◆ **How to complete this task**
Take the entries below and print, exactly, the stretch from the line containing "- Structured view" through the line containing "- Warning system", both included.

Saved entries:
* * *

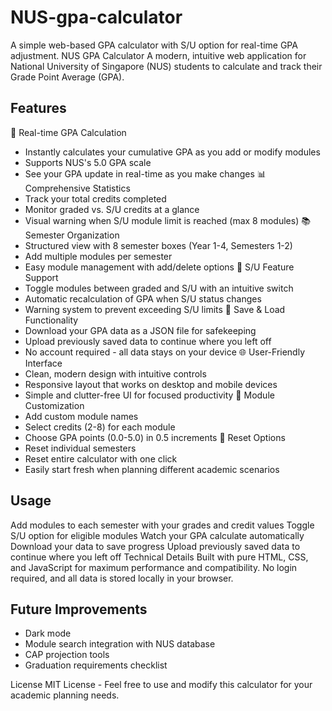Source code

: # NUS-gpa-calculator

A simple web-based GPA calculator with S/U option for real-time GPA adjustment.
NUS GPA Calculator
A modern, intuitive web application for National University of Singapore (NUS) students to calculate and track their Grade Point Average (GPA).

## Features

🧮 Real-time GPA Calculation

- Instantly calculates your cumulative GPA as you add or modify modules
- Supports NUS's 5.0 GPA scale
- See your GPA update in real-time as you make changes
  📊 Comprehensive Statistics
- Track your total credits completed
- Monitor graded vs. S/U credits at a glance
- Visual warning when S/U module limit is reached (max 8 modules)
  📚 Semester Organization
- Structured view with 8 semester boxes (Year 1-4, Semesters 1-2)
- Add multiple modules per semester
- Easy module management with add/delete options
  🔄 S/U Feature Support
- Toggle modules between graded and S/U with an intuitive switch
- Automatic recalculation of GPA when S/U status changes
- Warning system to prevent exceeding S/U limits
  💾 Save & Load Functionality
- Download your GPA data as a JSON file for safekeeping
- Upload previously saved data to continue where you left off
- No account required - all data stays on your device
  🌐 User-Friendly Interface
- Clean, modern design with intuitive controls
- Responsive layout that works on desktop and mobile devices
- Simple and clutter-free UI for focused productivity
  🧩 Module Customization
- Add custom module names
- Select credits (2-8) for each module
- Choose GPA points (0.0-5.0) in 0.5 increments
  🔄 Reset Options
- Reset individual semesters
- Reset entire calculator with one click
- Easily start fresh when planning different academic scenarios

## Usage

Add modules to each semester with your grades and credit values
Toggle S/U option for eligible modules
Watch your GPA calculate automatically
Download your data to save progress
Upload previously saved data to continue where you left off
Technical Details
Built with pure HTML, CSS, and JavaScript for maximum performance and compatibility. No login required, and all data is stored locally in your browser.

## Future Improvements

- Dark mode
- Module search integration with NUS database
- CAP projection tools
- Graduation requirements checklist

License
MIT License - Feel free to use and modify this calculator for your academic planning needs.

* * *

◆ **Completed task**
- Structured view with 8 semester boxes (Year 1-4, Semesters 1-2)
- Add multiple modules per semester
- Easy module management with add/delete options
  🔄 S/U Feature Support
- Toggle modules between graded and S/U with an intuitive switch
- Automatic recalculation of GPA when S/U status changes
- Warning system to prevent exceeding S/U limits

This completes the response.